Les fusilliers-marins en Indochine
Le commandant Kilian retrace, dans ce livre, l’histoire des multiples activités de la « Brigade marine » du corps expéditionnaire d’Extrême-Orient, depuis l’arrivée de ses premiers éléments à Saïgon (octobre 1945) jusqu’à sa dissolution au début de 1947, période pendant laquelle il en a exercé le commandement.
Le dégagement des abords de Saïgon terminé, le commandement reconnut vite que, « dans cette véritable éponge qu’est le delta du Mékong », on progresse plus facilement par eau que par terre et que le meilleur moyen d’étendre rapidement son œuvre de pacification au reste de la Cochinchine était d’utiliser le plus possible les bras et les canaux innombrables de cet immense delta où les routes terrestres traversant de vastes rizières au sol boueux, peuvent être trop facilement coupées. Cet état de choses ouvrait à nos marins un champ d’action où leurs aptitudes particulières allaient trouver le meilleur emploi. Effectivement, au cours de l’année 1946, la « Brigade marine » se transforma graduellement en une force amphibie comprenant deux flottilles fluviales opérant, l’une, en Cochinchine, dans le delta du Mékong, l’autre, au Tonkin, dans celui du Fleuve Rouge. Pour constituer ces flottilles on utilisa tous les facteurs imaginables : chaloupes, bacs, chalands automoteurs, jonques à moteur de construction japonaise, et surtout landing-crafts anglais et américains, de types divers, achetés aux Philippines et aux Indes.
L’auteur décrit la part brillante prise par ces flottilles et leurs commandos à toutes les opérations du corps expéditionnaire.
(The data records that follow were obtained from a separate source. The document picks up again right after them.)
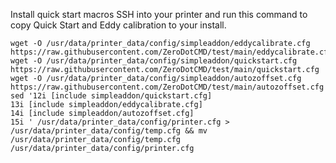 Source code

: Install quick start macros 
SSH into your printer and run this command to copy Quick Start and Eddy calibration to your install.

```
wget -O /usr/data/printer_data/config/simpleaddon/eddycalibrate.cfg https://raw.githubusercontent.com/ZeroDotCMD/test/main/eddycalibrate.cfg
wget -O /usr/data/printer_data/config/simpleaddon/quickstart.cfg https://raw.githubusercontent.com/ZeroDotCMD/test/main/quickstart.cfg
wget -O /usr/data/printer_data/config/simpleaddon/autozoffset.cfg https://raw.githubusercontent.com/ZeroDotCMD/test/main/autozoffset.cfg
sed '12i [include simpleaddon/quickstart.cfg]
13i [include simpleaddon/eddycalibrate.cfg]
14i [include simpleaddon/autozoffset.cfg]
15i ' /usr/data/printer_data/config/printer.cfg > /usr/data/printer_data/config/temp.cfg && mv /usr/data/printer_data/config/temp.cfg /usr/data/printer_data/config/printer.cfg

```


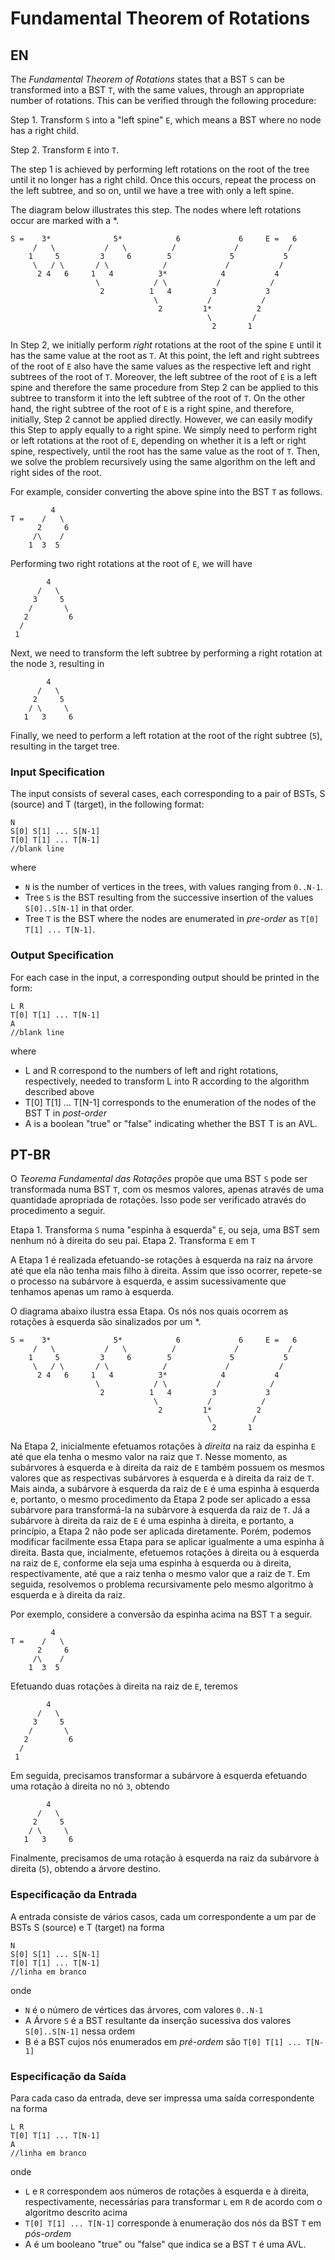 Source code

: # Fundamental Theorem of Rotations

## EN

The *Fundamental Theorem of Rotations* states that a BST `S` can be transformed into a BST `T`, with the same values, through an appropriate number of rotations. This can be verified through the following procedure:

Step 1.  Transform `S` into a "left spine" `E`, which means a BST where no node has a right child.

Step 2. Transform `E` into `T`.

The step 1 is achieved by performing left rotations on the root of the tree until it no longer has a right child. Once this occurs, repeat the process on the left subtree, and so on, until we have a tree with only a left spine.

The diagram below illustrates this step. The nodes where left rotations occur are marked with a \*.
```
S =    3*              5*            6             6     E =   6    
     /   \           /   \          /             /           /
    1     5         3     6        5             5           5
     \   / \       / \            /             /           /
      2 4   6     1   4          3*            4           4
                   \            / \           /           /
                    2          1   4         3           3    
                                \           /           /
                                 2         1*          2
                                            \         /
                                             2       1
```

In Step 2, we initially perform *right* rotations at the root of the spine `E` until it has the same value at the root as `T`. At this point, the left and right subtrees of the root of `E` also have the same values as the respective left and right subtrees of the root of `T`. Moreover, the left subtree of the root of `E` is a left spine and therefore the same procedure from Step 2 can be applied to this subtree to transform it into the left subtree of the root of `T`. On the other hand, the right subtree of the root of `E` is a right spine, and therefore, initially, Step 2 cannot be applied directly. However, we can easily modify this Step to apply equally to a right spine. We simply need to perform right or left rotations at the root of `E`, depending on whether it is a left or right spine, respectively, until the root has the same value as the root of `T`. Then, we solve the problem recursively using the same algorithm on the left and right sides of the root.

For example, consider converting the above spine into the BST `T` as follows.
```
         4 
T =    /   \
      2     6
     /\    /
    1  3  5
```

Performing two right rotations at the root of `E`, we will have
```
        4   
      /   \
     3     5
    /       \
   2         6 
  /
 1
```

Next, we need to transform the left subtree by performing a right rotation at the node `3`, resulting in
```
        4   
      /   \
     2     5
    / \     \
   1   3     6 
```

Finally, we need to perform a left rotation at the root of the right subtree (`5`), resulting in the target tree.

### Input Specification

The input consists of several cases, each corresponding to a pair of BSTs, S (source) and T (target), in the following format:
```
N
S[0] S[1] ... S[N-1]
T[0] T[1] ... T[N-1]
//blank line
```

where

*   `N` is the number of vertices in the trees, with values ranging from `0..N-1`.
*   Tree `S` is the BST resulting from the successive insertion of the values `S[0]..S[N-1]` in that order.
*   Tree `T` is the BST where the nodes are enumerated in *pre-order* as `T[0] T[1] ... T[N-1]`.


### Output Specification

For each case in the input, a corresponding output should be printed in the form:
```
L R
T[0] T[1] ... T[N-1]
A
//blank line
``` 
where

*   L and R correspond to the numbers of left and right rotations, respectively, needed to transform L into R according to the algorithm described above
*   T[0] T[1] ... T[N-1] corresponds to the enumeration of the nodes of the BST T in *post-order*
*   A is a boolean "true" or "false" indicating whether the BST T is an AVL.

## PT-BR

O *Teorema Fundamental das Rotações* propõe que uma BST `S` pode ser transformada numa BST `T`, com os mesmos valores, apenas através de uma quantidade apropriada de rotações. Isso pode ser verificado através do procedimento a seguir.

Etapa 1. Transforma `S` numa "espinha à esquerda" `E`, ou seja, uma BST sem nenhum nó à direita do seu pai. Etapa 2. Transforma `E` em `T`

A Etapa 1 é realizada efetuando-se rotações à esquerda na raiz na árvore até que ela não tenha mais filho à direita. Assim que isso ocorrer, repete-se o processo na subárvore à esquerda, e assim sucessivamente que tenhamos apenas um ramo à esquerda.

O diagrama abaixo ilustra essa Etapa. Os nós nos quais ocorrem as rotações à esquerda são sinalizados por um \*.
```
S =    3*              5*            6             6     E =   6    
     /   \           /   \          /             /           /
    1     5         3     6        5             5           5
     \   / \       / \            /             /           /
      2 4   6     1   4          3*            4           4
                   \            / \           /           /
                    2          1   4         3           3    
                                \           /           /
                                 2         1*          2
                                            \         /
                                             2       1
```

Na Etapa 2, inicialmente efetuamos rotações à *direita* na raiz da espinha `E` até que ela tenha o mesmo valor na raiz que `T`. Nesse momento, as subárvores à esquerda e à direita da raiz de `E` também possuem os mesmos valores que as respectivas subárvores à esquerda e à direita da raiz de `T`. Mais ainda, a subárvore à esquerda da raiz de `E` é uma espinha à esquerda e, portanto, o mesmo procedimento da Etapa 2 pode ser aplicado a essa subárvore para transformá-la na subàrvore à esquerda da raiz de `T`. Já a subárvore à direita da raiz de `E` é uma espinha à direita, e portanto, a princípio, a Etapa 2 não pode ser aplicada diretamente. Porém, podemos modificar facilmente essa Etapa para se aplicar igualmente a uma espinha à direita. Basta que, incialmente, efetuemos rotações à direita ou à esquerda na raiz de `E`, conforme ela seja uma espinha à esquerda ou à direita, respectivamente, até que a raiz tenha o mesmo valor que a raiz de `T`. Em seguida, resolvemos o problema recursivamente pelo mesmo algoritmo à esquerda e à direita da raiz.

Por exemplo, considere a conversão da espinha acima na BST `T` a seguir.
```
         4 
T =    /   \
      2     6
     /\    /
    1  3  5
```  

Efetuando duas rotações à direita na raiz de `E`, teremos
```
        4   
      /   \
     3     5
    /       \
   2         6 
  /
 1
```  

Em seguida, precisamos transformar a subárvore à esquerda efetuando uma rotação à direita no nó `3`, obtendo
```
        4   
      /   \
     2     5
    / \     \
   1   3     6 
```

Finalmente, precisamos de uma rotação à esquerda na raiz da subárvore à direita (`5`), obtendo a árvore destino.

### Especificação da Entrada

A entrada consiste de vários casos, cada um correspondente a um par de BSTs S (source) e T (target) na forma
```
N
S[0] S[1] ... S[N-1]
T[0] T[1] ... T[N-1]
//linha em branco
```  

onde

*   `N` é o número de vértices das árvores, com valores `0..N-1`
*   A Árvore `S` é a BST resultante da inserção sucessiva dos valores `S[0]..S[N-1]` nessa ordem
*   B é a BST cujos nós enumerados em *pré-ordem* são `T[0] T[1] ... T[N-1]`

### Especificação da Saída

Para cada caso da entrada, deve ser impressa uma saída correspondente na forma
```
L R
T[0] T[1] ... T[N-1]
A
//linha em branco
```  

onde

*   `L` e `R` correspondem aos números de rotações à esquerda e à direita, respectivamente, necessárias para transformar `L` em `R` de acordo com o algoritmo descrito acima
*   `T[0] T[1] ... T[N-1]` corresponde à enumeração dos nós da BST `T` em *pós-ordem*
*   A é um booleano "true" ou "false" que indica se a BST `T` é uma AVL. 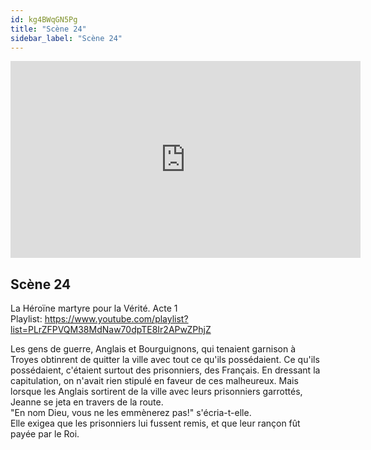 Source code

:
 ```yaml
---
id: kg4BWqGN5Pg
title: "Scène 24"
sidebar_label: "Scène 24"
---
```


<div class="video-float-container">
  <iframe
    width="560"
    height="315"
    src="https://www.youtube.com/embed/kg4BWqGN5Pg"
    title="YouTube video player"
    frameborder="0"
    allow="accelerometer; autoplay; clipboard-write; encrypted-media; gyroscope; picture-in-picture; web-share"
    referrerpolicy="strict-origin-when-cross-origin"
    allowfullscreen
  ></iframe>
</div>

## Scène 24

La Héroïne martyre pour la Vérité. Acte 1  
Playlist: https://www.youtube.com/playlist?list=PLrZFPVQM38MdNaw70dpTE8Ir2APwZPhjZ

Les gens de guerre, Anglais et Bourguignons, qui tenaient garnison à Troyes obtinrent de quitter la ville avec tout ce qu'ils possédaient. Ce qu'ils possédaient, c'étaient surtout des prisonniers, des Français. En dressant la capitulation, on n'avait rien stipulé en faveur de ces malheureux. Mais lorsque les Anglais sortirent de la ville avec leurs prisonniers garrottés, Jeanne se jeta en travers de la route.   
"En nom Dieu, vous ne les emmènerez pas!" s'écria-t-elle.   
Elle exigea que les prisonniers lui fussent remis, et que leur rançon fût payée par le Roi.
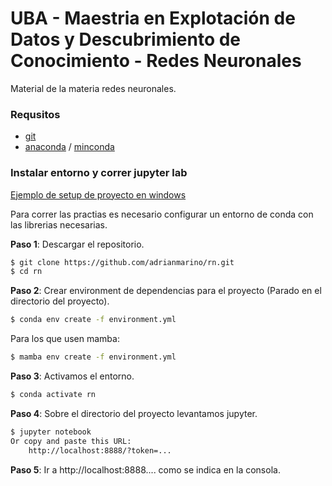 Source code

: # UBA - Maestria en Explotación de Datos y Descubrimiento de Conocimiento - Redes Neuronales

Material de la materia redes neuronales.

### Requsitos

* [git](https://git-scm.com/downloads)
* [anaconda](https://www.anaconda.com/products/individual) / [minconda](https://docs.conda.io/en/latest/miniconda.html)


### Instalar entorno y correr jupyter lab

[Ejemplo de setup de proyecto en windows](https://www.youtube.com/watch?v=O8YXuHNdIIk)

Para correr las practias es necesario configurar un entorno de conda con las librerias necesarias.

**Paso 1**: Descargar el repositorio.

```bash
$ git clone https://github.com/adrianmarino/rn.git
$ cd rn
```

**Paso 2**: Crear environment de dependencias para el proyecto (Parado en el directorio del proyecto).

```bash
$ conda env create -f environment.yml
```

Para los que usen mamba:

```bash
$ mamba env create -f environment.yml
```

**Paso 3**: Activamos el entorno.

```bash
$ conda activate rn
```

**Paso 4**: Sobre el directorio del proyecto levantamos jupyter.

```bash
$ jupyter notebook
Or copy and paste this URL:
    http://localhost:8888/?token=...
```

**Paso 5**: Ir a http://localhost:8888.... como se indica en la consola.

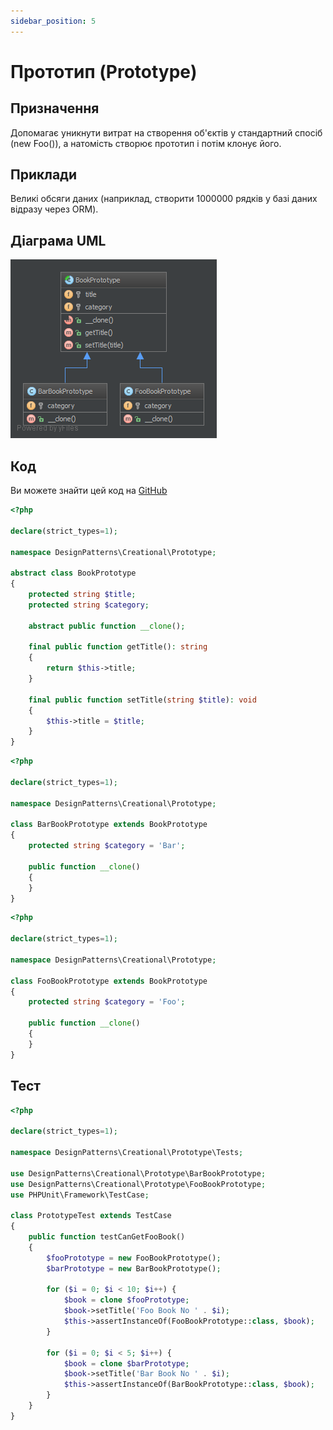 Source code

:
 ```yaml
---
sidebar_position: 5
---
```


# Прототип (Prototype)

## Призначення

Допомагає уникнути витрат на створення об'єктів у стандартний спосіб (new Foo()), 
а натомість створює прототип і потім клонує його.

## Приклади

Великі обсяги даних (наприклад, створити 1000000 рядків у базі даних відразу через ORM).

## Діаграма UML

![Prototype UML](./images/prototype.png)

## Код
Ви можете знайти цей код на [GitHub](https://github.com/PetroOstapuk/DesignPatternsPHP/tree/main/Creational/Prototype)

```php title="BookPrototype.php"
<?php

declare(strict_types=1);

namespace DesignPatterns\Creational\Prototype;

abstract class BookPrototype
{
    protected string $title;
    protected string $category;

    abstract public function __clone();

    final public function getTitle(): string
    {
        return $this->title;
    }

    final public function setTitle(string $title): void
    {
        $this->title = $title;
    }
}
```

```php title="BarBookPrototype.php"
<?php

declare(strict_types=1);

namespace DesignPatterns\Creational\Prototype;

class BarBookPrototype extends BookPrototype
{
    protected string $category = 'Bar';

    public function __clone()
    {
    }
}
```

```php title="FooBookPrototype.php"
<?php

declare(strict_types=1);

namespace DesignPatterns\Creational\Prototype;

class FooBookPrototype extends BookPrototype
{
    protected string $category = 'Foo';

    public function __clone()
    {
    }
}
```

## Тест

```php title="Tests/PrototypeTest.php"
<?php

declare(strict_types=1);

namespace DesignPatterns\Creational\Prototype\Tests;

use DesignPatterns\Creational\Prototype\BarBookPrototype;
use DesignPatterns\Creational\Prototype\FooBookPrototype;
use PHPUnit\Framework\TestCase;

class PrototypeTest extends TestCase
{
    public function testCanGetFooBook()
    {
        $fooPrototype = new FooBookPrototype();
        $barPrototype = new BarBookPrototype();

        for ($i = 0; $i < 10; $i++) {
            $book = clone $fooPrototype;
            $book->setTitle('Foo Book No ' . $i);
            $this->assertInstanceOf(FooBookPrototype::class, $book);
        }

        for ($i = 0; $i < 5; $i++) {
            $book = clone $barPrototype;
            $book->setTitle('Bar Book No ' . $i);
            $this->assertInstanceOf(BarBookPrototype::class, $book);
        }
    }
}
```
En Cochinchine, d’octobre à mars 1946, nos fusiliers-marins enlèvent par surprise Mytho, Vinh Long, Canthô, puis combattent autour de Bien-Hoa. Au Tonkin, de mars à février 1947, ils sont au premier rang lors du tragique débarquement à Haïphong et, après le guet-apens de Hanoï (décembre 1946), ils jouent un rôle décisif dans le rétablissement des communications (entre Hanoï et Haïphong), puis dans la libération de Mans Dunh (janvier 1947). Ce récit des exploits des « Marins en kaki » nous est présenté en un style dépouillé, très vivant, souvent émouvant. Le commandant Kilian a pleinement atteint le but qu’il se proposait en l’écrivant : préserver de l’oubli la mémoire de tous ses camarades « tombés en Indochine pour que la France y reste présente » et rendre aux vivants l’hommage que méritent les efforts, les souffrances et les sacrifices endurés au cours d’une campagne particulièrement dure et ingrate.